Investors have enjoyed a terrific ride since antibody supplier Bioventix (LSE: BVXP) arrived on the FTSE AIM market in April 2014. I first wrote about the firm that October when the share price was 680p, the forward price-to-earnings (P/E) ratio was 16, and the forward dividend yield was 3.9%. Back then, I thought the valuation looked modest “for such a fast-growing business.”
Fast-forward four years to today and the valuation no longer looks modest. The current share price of around 3,000p puts the forward P/E ratio at 30 and the forward dividend yield at 2.4%. I think this outcome is a good example of how a valuation re-rating can really turbocharge investor returns when a good growth story becomes accepted by the investing community.
Of course, Bioventix has earned its re-rating. Over four years, revenue is up over 125%, earnings are more than 200% higher, and the normal dividend is almost 100% higher.
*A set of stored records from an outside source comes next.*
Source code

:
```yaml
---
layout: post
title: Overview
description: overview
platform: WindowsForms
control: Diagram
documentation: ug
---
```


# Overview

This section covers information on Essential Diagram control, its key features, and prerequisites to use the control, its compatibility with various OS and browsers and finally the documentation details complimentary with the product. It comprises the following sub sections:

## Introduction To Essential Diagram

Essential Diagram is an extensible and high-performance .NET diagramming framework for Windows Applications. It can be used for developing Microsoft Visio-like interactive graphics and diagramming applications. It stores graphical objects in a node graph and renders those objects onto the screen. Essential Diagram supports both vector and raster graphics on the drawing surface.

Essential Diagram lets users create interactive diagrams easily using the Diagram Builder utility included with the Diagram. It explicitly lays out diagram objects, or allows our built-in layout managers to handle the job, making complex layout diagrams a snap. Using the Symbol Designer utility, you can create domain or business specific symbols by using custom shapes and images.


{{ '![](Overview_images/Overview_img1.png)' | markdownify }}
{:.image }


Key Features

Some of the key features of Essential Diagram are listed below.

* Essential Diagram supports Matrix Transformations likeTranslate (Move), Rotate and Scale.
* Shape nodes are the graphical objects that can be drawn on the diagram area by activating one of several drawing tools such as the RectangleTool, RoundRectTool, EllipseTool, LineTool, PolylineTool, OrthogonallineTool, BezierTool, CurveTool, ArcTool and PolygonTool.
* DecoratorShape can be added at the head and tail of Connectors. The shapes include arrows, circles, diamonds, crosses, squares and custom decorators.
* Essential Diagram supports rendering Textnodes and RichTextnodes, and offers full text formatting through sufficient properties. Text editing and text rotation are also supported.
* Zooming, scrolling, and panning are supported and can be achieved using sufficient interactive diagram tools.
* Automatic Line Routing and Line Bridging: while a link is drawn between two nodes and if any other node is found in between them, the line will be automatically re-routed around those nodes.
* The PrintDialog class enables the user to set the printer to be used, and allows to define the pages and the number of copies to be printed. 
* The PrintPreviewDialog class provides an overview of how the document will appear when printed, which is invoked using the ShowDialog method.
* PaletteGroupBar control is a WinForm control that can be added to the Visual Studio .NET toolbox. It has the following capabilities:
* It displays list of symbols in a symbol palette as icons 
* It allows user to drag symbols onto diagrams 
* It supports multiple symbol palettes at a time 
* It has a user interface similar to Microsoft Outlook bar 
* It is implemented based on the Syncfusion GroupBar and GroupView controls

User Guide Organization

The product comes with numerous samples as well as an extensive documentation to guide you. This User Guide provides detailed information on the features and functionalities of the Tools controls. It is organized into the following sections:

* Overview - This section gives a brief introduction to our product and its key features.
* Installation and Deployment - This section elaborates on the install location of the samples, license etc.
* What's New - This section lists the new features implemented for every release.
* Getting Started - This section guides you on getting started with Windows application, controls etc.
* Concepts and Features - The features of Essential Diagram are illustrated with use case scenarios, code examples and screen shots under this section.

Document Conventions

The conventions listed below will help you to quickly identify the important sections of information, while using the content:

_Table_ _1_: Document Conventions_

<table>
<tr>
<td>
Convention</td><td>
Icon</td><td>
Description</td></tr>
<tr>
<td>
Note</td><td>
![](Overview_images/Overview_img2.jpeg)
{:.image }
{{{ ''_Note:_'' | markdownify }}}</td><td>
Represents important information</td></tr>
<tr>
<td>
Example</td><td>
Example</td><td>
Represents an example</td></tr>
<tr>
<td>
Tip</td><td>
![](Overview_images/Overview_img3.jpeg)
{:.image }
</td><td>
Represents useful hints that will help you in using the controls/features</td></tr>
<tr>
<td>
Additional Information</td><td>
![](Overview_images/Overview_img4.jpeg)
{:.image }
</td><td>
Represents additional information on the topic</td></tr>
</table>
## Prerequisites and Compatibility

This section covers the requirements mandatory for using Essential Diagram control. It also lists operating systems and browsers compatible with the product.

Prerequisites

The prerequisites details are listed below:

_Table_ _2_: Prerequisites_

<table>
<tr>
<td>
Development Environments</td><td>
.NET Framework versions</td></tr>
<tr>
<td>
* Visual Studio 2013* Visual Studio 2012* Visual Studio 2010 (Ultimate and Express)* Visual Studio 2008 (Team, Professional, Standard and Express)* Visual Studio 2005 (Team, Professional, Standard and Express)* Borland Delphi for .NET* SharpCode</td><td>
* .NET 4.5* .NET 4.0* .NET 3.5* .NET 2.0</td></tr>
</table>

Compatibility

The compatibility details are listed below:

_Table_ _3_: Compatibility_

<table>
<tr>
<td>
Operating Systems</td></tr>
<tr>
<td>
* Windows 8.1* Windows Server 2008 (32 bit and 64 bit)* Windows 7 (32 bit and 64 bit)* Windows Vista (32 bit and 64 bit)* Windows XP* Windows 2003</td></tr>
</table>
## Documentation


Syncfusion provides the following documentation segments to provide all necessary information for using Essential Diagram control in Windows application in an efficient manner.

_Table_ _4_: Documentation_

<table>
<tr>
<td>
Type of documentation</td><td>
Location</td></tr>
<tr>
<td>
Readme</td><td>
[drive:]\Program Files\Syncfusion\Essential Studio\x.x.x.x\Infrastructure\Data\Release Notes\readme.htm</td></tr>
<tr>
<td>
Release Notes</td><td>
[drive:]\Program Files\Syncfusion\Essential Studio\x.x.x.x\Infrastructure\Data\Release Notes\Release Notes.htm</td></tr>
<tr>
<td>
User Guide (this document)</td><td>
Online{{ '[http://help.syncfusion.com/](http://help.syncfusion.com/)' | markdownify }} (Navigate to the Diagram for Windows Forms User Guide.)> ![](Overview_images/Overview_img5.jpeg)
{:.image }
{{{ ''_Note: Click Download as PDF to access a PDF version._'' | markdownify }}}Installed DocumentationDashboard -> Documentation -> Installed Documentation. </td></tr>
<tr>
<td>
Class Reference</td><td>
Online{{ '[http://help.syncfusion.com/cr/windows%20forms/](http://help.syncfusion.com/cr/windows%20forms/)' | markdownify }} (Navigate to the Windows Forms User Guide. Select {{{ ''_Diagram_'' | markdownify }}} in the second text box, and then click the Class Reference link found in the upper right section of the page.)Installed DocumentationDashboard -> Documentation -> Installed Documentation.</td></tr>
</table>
Throughout the period, the firm’s quality indicators have been mind-bogglingly good, and the whole set-up screams ‘special’, so I can see why many investors have clung tightly to their shares. However, there’s no denying that the now-racy valuation raises the stakes.
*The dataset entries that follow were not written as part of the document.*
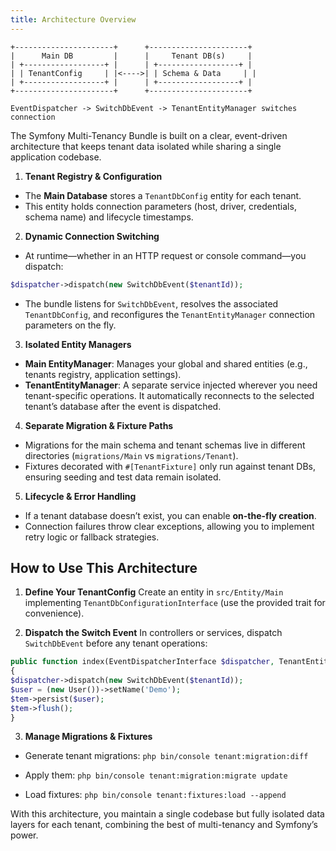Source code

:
 ```yaml
---
title: Architecture Overview
---
```

```text
+----------------------+      +----------------------+
|      Main DB         |      |     Tenant DB(s)     |
| +------------------+ |      | +------------------+ |
| | TenantConfig     | |<---->| | Schema & Data     | |
| +------------------+ |      | +------------------+ |
+----------------------+      +----------------------+

EventDispatcher -> SwitchDbEvent -> TenantEntityManager switches connection
```

The Symfony Multi-Tenancy Bundle is built on a clear, event-driven architecture that keeps tenant data isolated while sharing a single application codebase.

1. **Tenant Registry & Configuration**

* The **Main Database** stores a `TenantDbConfig` entity for each tenant.
* This entity holds connection parameters (host, driver, credentials, schema name) and lifecycle timestamps.

2. **Dynamic Connection Switching**

* At runtime—whether in an HTTP request or console command—you dispatch:

```php
$dispatcher->dispatch(new SwitchDbEvent($tenantId));
```
* The bundle listens for `SwitchDbEvent`, resolves the associated `TenantDbConfig`, and reconfigures the `TenantEntityManager` connection parameters on the fly.

3. **Isolated Entity Managers**

* **Main EntityManager**: Manages your global and shared entities (e.g., tenants registry, application settings).
* **TenantEntityManager**: A separate service injected wherever you need tenant-specific operations. It automatically reconnects to the selected tenant’s database after the event is dispatched.

4. **Separate Migration & Fixture Paths**

* Migrations for the main schema and tenant schemas live in different directories (`migrations/Main` vs `migrations/Tenant`).
* Fixtures decorated with `#[TenantFixture]` only run against tenant DBs, ensuring seeding and test data remain isolated.

5. **Lifecycle & Error Handling**

* If a tenant database doesn’t exist, you can enable **on-the-fly creation**.
* Connection failures throw clear exceptions, allowing you to implement retry logic or fallback strategies.

## How to Use This Architecture

1. **Define Your TenantConfig**
Create an entity in `src/Entity/Main` implementing `TenantDbConfigurationInterface` (use the provided trait for convenience).

2. **Dispatch the Switch Event**
In controllers or services, dispatch `SwitchDbEvent` before any tenant operations:

```php
public function index(EventDispatcherInterface $dispatcher, TenantEntityManager $tem)
{
$dispatcher->dispatch(new SwitchDbEvent($tenantId));
$user = (new User())->setName('Demo');
$tem->persist($user);
$tem->flush();
}
```

3. **Manage Migrations & Fixtures**

* Generate tenant migrations: `php bin/console tenant:migration:diff`

* Apply them: `php bin/console tenant:migration:migrate update`

* Load fixtures: `php bin/console tenant:fixtures:load --append`

With this architecture, you maintain a single codebase but fully isolated data layers for each tenant, combining the best of multi-tenancy and Symfony’s power.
Meanwhile, Bioventix keeps pumping out good figures. Today’s full-year results reveal revenue up almost 21% compared to the equivalent period last year, and pre-tax profit lifting 19%.
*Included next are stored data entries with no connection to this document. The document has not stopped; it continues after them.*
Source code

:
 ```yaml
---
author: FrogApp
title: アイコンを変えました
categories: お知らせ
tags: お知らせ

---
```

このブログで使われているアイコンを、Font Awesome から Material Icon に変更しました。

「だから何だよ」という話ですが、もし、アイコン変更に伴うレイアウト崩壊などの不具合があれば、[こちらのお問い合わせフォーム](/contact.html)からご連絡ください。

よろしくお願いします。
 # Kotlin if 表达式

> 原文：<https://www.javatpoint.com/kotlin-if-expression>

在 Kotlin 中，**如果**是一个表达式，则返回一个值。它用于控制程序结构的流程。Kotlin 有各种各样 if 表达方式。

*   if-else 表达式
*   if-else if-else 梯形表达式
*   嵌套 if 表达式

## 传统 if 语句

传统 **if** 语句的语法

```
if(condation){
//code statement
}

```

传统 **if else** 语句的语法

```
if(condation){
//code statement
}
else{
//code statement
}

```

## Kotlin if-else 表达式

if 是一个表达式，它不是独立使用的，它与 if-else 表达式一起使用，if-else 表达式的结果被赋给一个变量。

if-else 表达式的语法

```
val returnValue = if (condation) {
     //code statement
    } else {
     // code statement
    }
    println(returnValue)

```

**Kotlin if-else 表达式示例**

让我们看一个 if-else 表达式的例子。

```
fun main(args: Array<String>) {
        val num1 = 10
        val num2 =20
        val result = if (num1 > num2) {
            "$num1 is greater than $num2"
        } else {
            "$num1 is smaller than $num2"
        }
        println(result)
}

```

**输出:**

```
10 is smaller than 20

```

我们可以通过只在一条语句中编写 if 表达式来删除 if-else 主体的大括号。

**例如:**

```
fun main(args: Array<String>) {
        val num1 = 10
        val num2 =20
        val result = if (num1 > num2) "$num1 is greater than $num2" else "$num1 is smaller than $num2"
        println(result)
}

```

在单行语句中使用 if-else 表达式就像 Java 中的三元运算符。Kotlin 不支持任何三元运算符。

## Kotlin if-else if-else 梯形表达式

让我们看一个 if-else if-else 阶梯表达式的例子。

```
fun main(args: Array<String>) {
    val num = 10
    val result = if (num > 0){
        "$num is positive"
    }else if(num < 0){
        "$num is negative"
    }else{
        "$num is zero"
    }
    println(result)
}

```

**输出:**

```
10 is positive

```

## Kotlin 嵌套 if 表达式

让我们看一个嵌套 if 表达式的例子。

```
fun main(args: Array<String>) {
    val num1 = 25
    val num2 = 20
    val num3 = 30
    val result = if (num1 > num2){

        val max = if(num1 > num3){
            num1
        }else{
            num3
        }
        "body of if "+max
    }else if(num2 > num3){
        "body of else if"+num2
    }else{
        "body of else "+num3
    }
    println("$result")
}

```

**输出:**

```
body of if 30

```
The firm’s debt-free balance sheet is a joy to behold and the cash pile rose by £0.8m to £7m. The money is more than the directors need to finance further growth, so they declared a special dividend of 55p per share, to be paid on top of a second interim dividend of 36p, itself up 16% on last year.
The company remains a quality outfit but forward earnings growth expectations are now the item that’s ‘modest”, cooling from the robust double-digit advances we’ve been seeing from the firm. If I still held shares in Bioventix I’d cash in my chips now to nail down my gains because I think the shares could drift lower as operational progress catches up with the valuation.
A decent long-term bet?
Instead of Bioventix, I’m tempted by FTSE 100 medical technology company Smith & Nephew (LSE: SN), which supplies joint replacements for knees, hips and shoulders; tools for minimally invasive surgery; advanced wound dressings; plus nuts, bolts, plates and other items for trauma surgery – all good stuff with apparent evergreen demand in today’s world.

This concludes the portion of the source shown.